The deal slightly reduces incentives for carmakers to relocate to Mexico and limits some companies’ ability to challenge government trade rules, which could prompt opposition from US businesses.
At a morning press conference, Trump called it a “a big day for trade.” He also suggested he might drop the name NAFTA altogether, offering instead a new title that conspicuously removes Canada from the picture: the “United States Mexico Trade Agreement.”
Trump was joined via phone by Mexico’s outgoing president, Enrique Peña Nieto, who was quick to say that Canada should be brought back into the negotiations.
As a candidate, Trump vowed to tear up NAFTA, “the worst trade deal in history.” This agreement would merely revise NAFTA, but it’s still a win for a get-tough approach that has rattled some US manufacturers.
Many hurdles remain, including the fact that any final deal would need to be ratified by Congress.
Monday’s announcement puts Canada in a difficult spot. When NAFTA renegotiation began in 2017, it seemed to pit Trump against the largely pro-NAFTA front formed by Canada and Mexico. Now, that dynamic has broken down, with the Canadians shunted to the outside, deciding — alone — how to respond to these latest moves.
For now, they seem to be weighing options. Promising that Canada would “continue to work toward a modernized NAFTA,” a spokesman for the Canadian foreign minister said that, “We will only sign a new NAFTA that is good for Canada and good for the middle class.”
Until Monday, Trump’s trade agenda had been marked by many rising tariffs but few concessions from trading partners. He has introduced levies on steel and aluminum, targeted China with tens of billions in new border taxes, and threatened to curtail the importing of foreign-made cars — in the name of national security.
So far, the payoff has been limited to a promise of future talks with the European Union and reports of heightened concern among the Chinese. But Trump has pushed ahead, with the slack provided by the strong economy and the still-optimistic stock market, which gained ground again Monday and which has been climbing for months even as the trade war escalated.
Not even pushback from import-sensitive businesses and members of Trump’s own party have prompted the president to back down in any meaningful way.
Now, Trump can point to this US-Mexico agreement, and the rekindled prospects for a new NAFTA, even if it’s unlikely to have a a big impact on American workers and companies.
Among the potential losers from a revised NAFTA are US farmers, who have come to rely on exports to Mexico and Canada, and US automakers, which have built complicated supply chains that depend on the easy movement of goods across borders.
But it’s not clear that NAFTA ever had a big impact on North America’s economy — which means tweaking it probably won’t, either.
Studies from the Congressional Budget Office and the Congressional Research Service have found mostly small effects on US jobs and economic growth.
In Mexico, the benefits seem limited, despite an increase in jobs outsourced from the United States. And a recent analysis suggests eliminating NAFTA would have only a mild impact on Canada’s economy.

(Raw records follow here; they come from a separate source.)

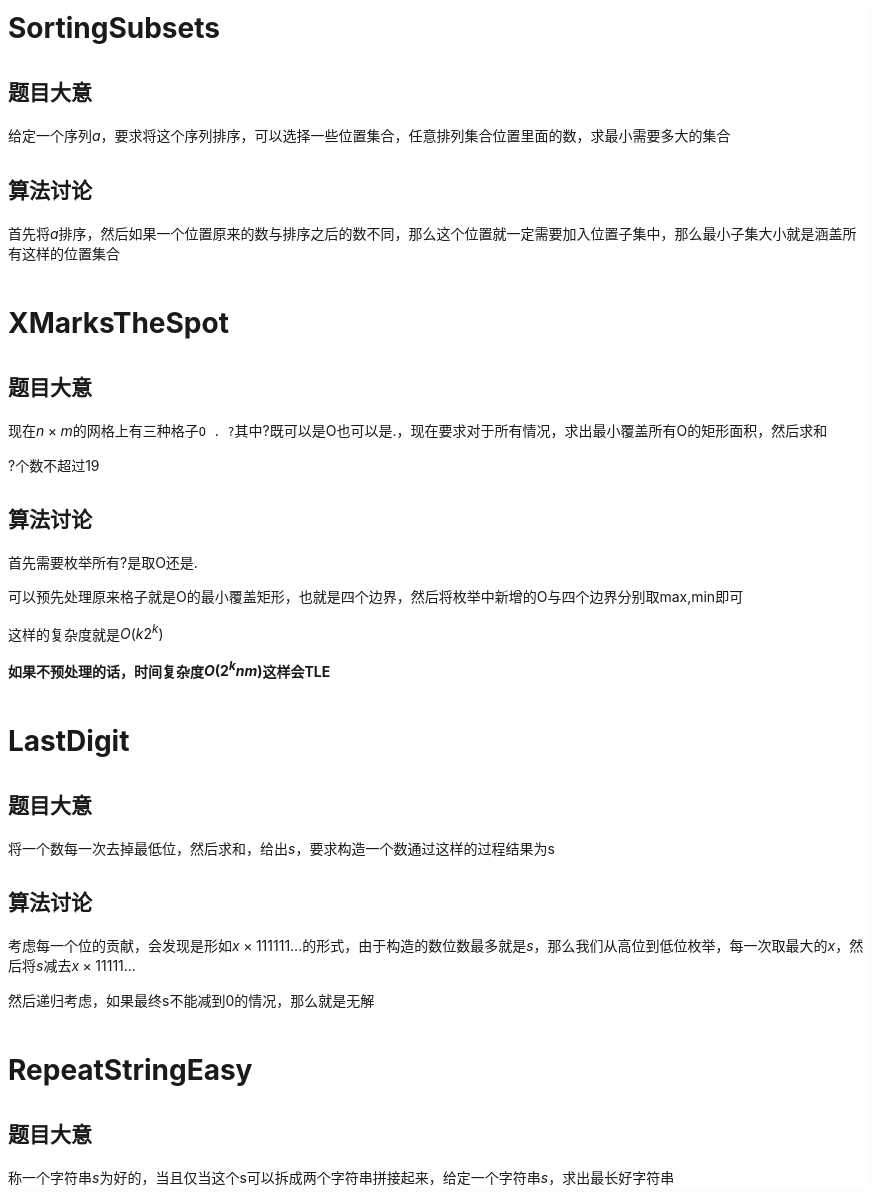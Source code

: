 # SortingSubsets

##  题目大意

给定一个序列$a$，要求将这个序列排序，可以选择一些位置集合，任意排列集合位置里面的数，求最小需要多大的集合

## 算法讨论

首先将$a$排序，然后如果一个位置原来的数与排序之后的数不同，那么这个位置就一定需要加入位置子集中，那么最小子集大小就是涵盖所有这样的位置集合

# XMarksTheSpot

## 题目大意

现在$n\times m$的网格上有三种格子`O . ?`其中$?$既可以是O也可以是.，现在要求对于所有情况，求出最小覆盖所有O的矩形面积，然后求和

?个数不超过19

## 算法讨论

首先需要枚举所有?是取O还是.

可以预先处理原来格子就是O的最小覆盖矩形，也就是四个边界，然后将枚举中新增的O与四个边界分别取max,min即可

这样的复杂度就是$O(k2^k)$

**如果不预处理的话，时间复杂度$O(2^k nm)$这样会TLE**

# LastDigit

## 题目大意

将一个数每一次去掉最低位，然后求和，给出$s$，要求构造一个数通过这样的过程结果为s

## 算法讨论

考虑每一个位的贡献，会发现是形如$x\times 111111...$的形式，由于构造的数位数最多就是$s$，那么我们从高位到低位枚举，每一次取最大的$x$，然后将$s$减去$x\times 11111...$

然后递归考虑，如果最终s不能减到0的情况，那么就是无解

# RepeatStringEasy

## 题目大意

称一个字符串$s$为好的，当且仅当这个s可以拆成两个字符串拼接起来，给定一个字符串$s$，求出最长好字符串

What is more, the changes currently under consideration appear to be relatively slight, unlikely to spark any kind of dramatic shift in trade patterns.
A key focus of the new agreement involves new rules for the digital economy, which didn’t really exist when NAFTA was negotiated in the early 1990s. That’s more an update than a transformation.
On auto manufacturing, which had been one of the stickiest issues, cars would qualify as tariff-free only if they used more local steel and more local parts and were assembled by higher-paid workers. That would penalize car companies that set up low-wage plants in Mexico, but it’s the kind of change that requires adjustment, not a revolution in the auto industry.
Potentially more consequential is the pending non-NAFTA-related decision about whether the United States will slap high tariffs on imported autos in the name of national security, something the administration has threatened.
From Canada’s perspective, then, there may be a good reason to quickly sign on to this new NAFTA: It’s a lot like the old NAFTA. One exception is the apparent watering down of rules to settle disputes. As a result, it would be harder for companies to contest government regulations but easier for leaders like Trump to impose retaliatory measures when they feel their economy is being treated unfairly.
Canada has publicly opposed such changes, but it’s possible the United States and Mexico will make rapid concessions, since they’re eager to get a deal done this week, so the ink can dry before a new Mexican president takes office.
But even if that happens — and it’s still a long way off — would that count as a victory for Trump’s “America first” trade regime?
This question would be easier to answer if the Trump administration were clearer about its goals. Given that NAFTA’s effect on US workers was never as consequential as the rise of China, it’s unlikely that any renegotiation could spark a rebirth in US manufacturing or dramatically reduce the trade deficit.
But that may be too high a bar. Until Monday, it seemed possible these negotiations would collapse in acrimony, undermining Trump’s claim to be the dealmaker in chief.
That fear has now been quieted, and Trump can trumpet his new proof that hard rhetoric does sometimes lead to new agreements.